Beautiful problem , solution : assume that $ h(0) = c$ put $ x = y = 0$ so we have : $ 2c = c^{2}+1$ which gives $ c = 1$ , assume that $ h(1) = a$ and $ h(-1) = b$ , put $ x = 1 , y =-1$ we get : $ ab = b$ which follows $ h(1) = a = 1$ or $ h(-1) = b = 0$ so we have 2 case : 1)$ h(1) = 1$ then put $ y = 1$ then we have $ h(x+1) = 1$ so we have $ h(x) = 1$ for all $ x$ . 2)$ h(-1) = 0$ then put $ y =-1$ then we have $ h(x-1)+h(-x) = 1$ so we have $ h(1)+h(-2) = 1\longrightarrow a+h(-2) = 1$ now put $ y = 1$ we have : $ h(x+1)+h(x) = ah(x)+1$ now put $ x =-2$ we have $ h(-1)+h(-2) = ah(-2)+1$ and we have $ h(-2) = ah(-2)+1$ now put $ h(-2) = 1-a$ so we have $ 1-a = a(1-a)+1\longrightarrow a^{2}-2a = 0$ so $ a = 0$ or $ a = 2$ so we have 2 case : $ 1)a = 0$ then put $ y = 1\longrightarrow h(x+1)+h(x) = 1$ but $ h(0) = 1$ and $ h(1) = 0$ so we $ h(x) = 1$ if $ x = 2k$ and $ h(x) = 0$ if $ x = 2k+1$ . u can check this solution ! $ 2)a = 2$ , now put $ y = 1$ so we have : $ h(x+1) = h(x)+1$ and u can prove that $ h(x) = x+1$ very easily . so there are 3 solutions !
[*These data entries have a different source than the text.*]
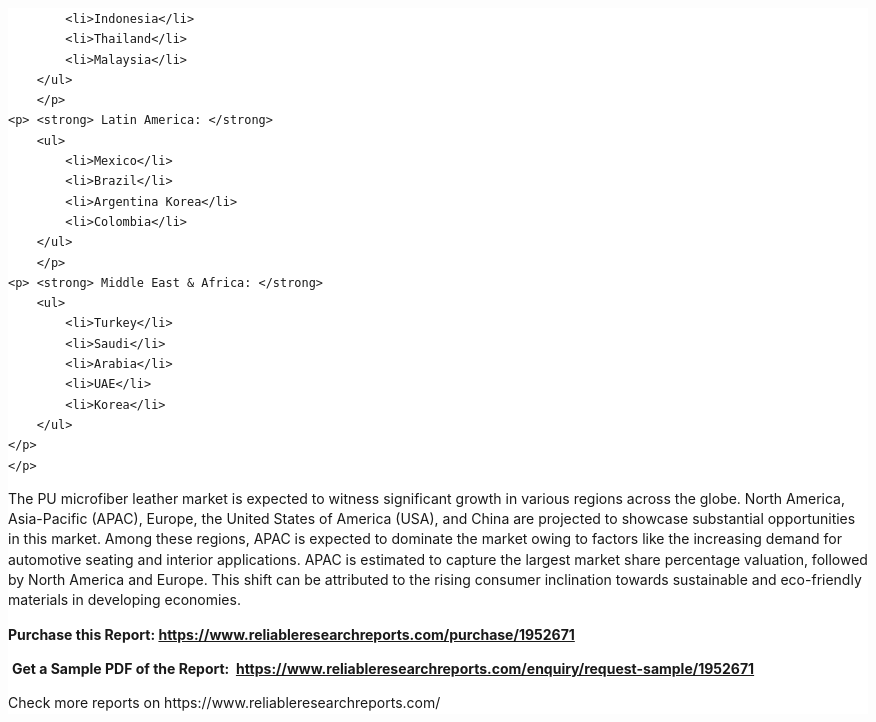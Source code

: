             <li>Indonesia</li>
            <li>Thailand</li>
            <li>Malaysia</li>
        </ul>
        </p> 
    <p> <strong> Latin America: </strong>
        <ul>
            <li>Mexico</li>
            <li>Brazil</li>
            <li>Argentina Korea</li>
            <li>Colombia</li>
        </ul>
        </p> 
    <p> <strong> Middle East & Africa: </strong>
        <ul>
            <li>Turkey</li>
            <li>Saudi</li>
            <li>Arabia</li>
            <li>UAE</li>
            <li>Korea</li>
        </ul>
    </p>
    </p>
<p><p>The PU microfiber leather market is expected to witness significant growth in various regions across the globe. North America, Asia-Pacific (APAC), Europe, the United States of America (USA), and China are projected to showcase substantial opportunities in this market. Among these regions, APAC is expected to dominate the market owing to factors like the increasing demand for automotive seating and interior applications. APAC is estimated to capture the largest market share percentage valuation, followed by North America and Europe. This shift can be attributed to the rising consumer inclination towards sustainable and eco-friendly materials in developing economies.</p></p>
<p><strong>Purchase this Report: <a href="https://www.reliableresearchreports.com/purchase/1952671">https://www.reliableresearchreports.com/purchase/1952671</a></strong></p>
<p>&nbsp;<strong>Get a Sample PDF of the Report:&nbsp;&nbsp;<a href="https://www.reliableresearchreports.com/enquiry/request-sample/1952671">https://www.reliableresearchreports.com/enquiry/request-sample/1952671</a></strong></p>
<p><strong></strong></p>
<p>Check more reports on https://www.reliableresearchreports.com/</p>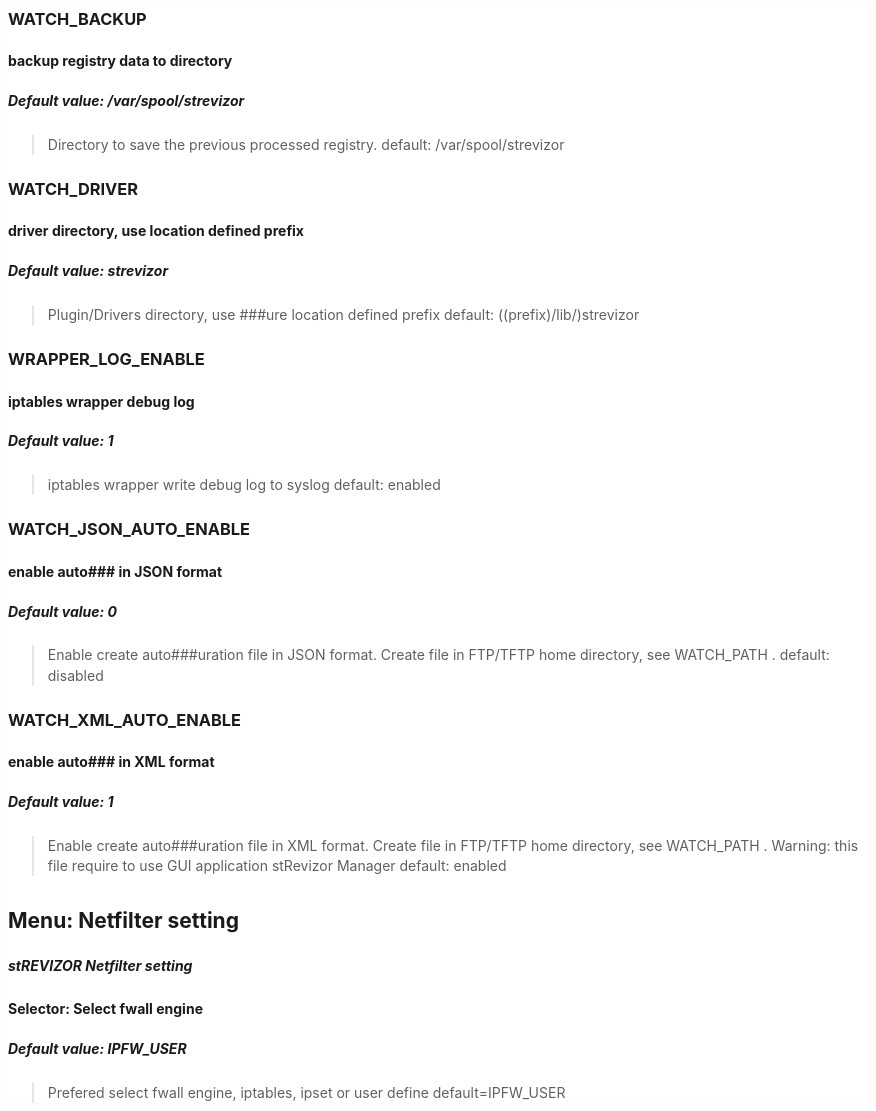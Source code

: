 ### WATCH_BACKUP
#### backup registry data to directory
##### Default value: /var/spool/strevizor

> Directory to save the previous processed registry.
> default: /var/spool/strevizor

### WATCH_DRIVER
#### driver directory, use location defined prefix
##### Default value: strevizor

> Plugin/Drivers directory, use ###ure location defined prefix
> default: ((prefix)/lib/)strevizor

### WRAPPER_LOG_ENABLE
#### iptables wrapper debug log
##### Default value: 1

> iptables wrapper write debug log to syslog
> default: enabled

### WATCH_JSON_AUTO_ENABLE
#### enable auto### in JSON format
##### Default value: 0

> Enable create auto###uration file in JSON format.
> Create file in FTP/TFTP home directory, see WATCH_PATH .
> default: disabled

### WATCH_XML_AUTO_ENABLE
#### enable auto### in XML format
##### Default value: 1

> Enable create auto###uration file in XML format.
> Create file in FTP/TFTP home directory, see WATCH_PATH .
> Warning: this file require to use GUI application stRevizor Manager
> default: enabled



## Menu: Netfilter setting
##### stREVIZOR Netfilter setting


#### Selector: Select fwall engine
##### Default value: IPFW_USER

> Prefered select fwall engine, iptables, ipset or user define
> default=IPFW_USER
Let $h(x)=f(x)$ and let $P(x,y)$ denote the given assertion. $P(0,0)\implies f(0)=1.$ Let $f(1)=c+1,$ where $c$ is any constant. $P(x,1)\implies f(x+1)=cf(x)+1.$ Making some basic substitutions one gets that $c=-1,0,1.$ a. $c=-1$: then $f(x)=1$ for even and $f(x)=0$ for odd, which works. b. $c=0$: Then $f$ is identically 1, which works. c. $c=1$: Then $P(1,-1)\implies f(-1)=0.$ Comparing $P(x,1)$ and $P(x,-1)$ we get $f(x)=x+1,$ which works.

Let $f(x) = Ax + B$ and substitute this into the functional equation to yield: $A(x+y) + B + Axy + B = A^{2}xy + AB(x+y) + B^{2} + 1$ and coefficient matching further produces: $A = A^{2}, A = AB, 2B = B^{2} + 1$ which yield the ordered pairs: $(A, B) = (0, 1); (1, 1)$. Hence, the solutions include: $\fbox{f(x) = 1, x + 1}$.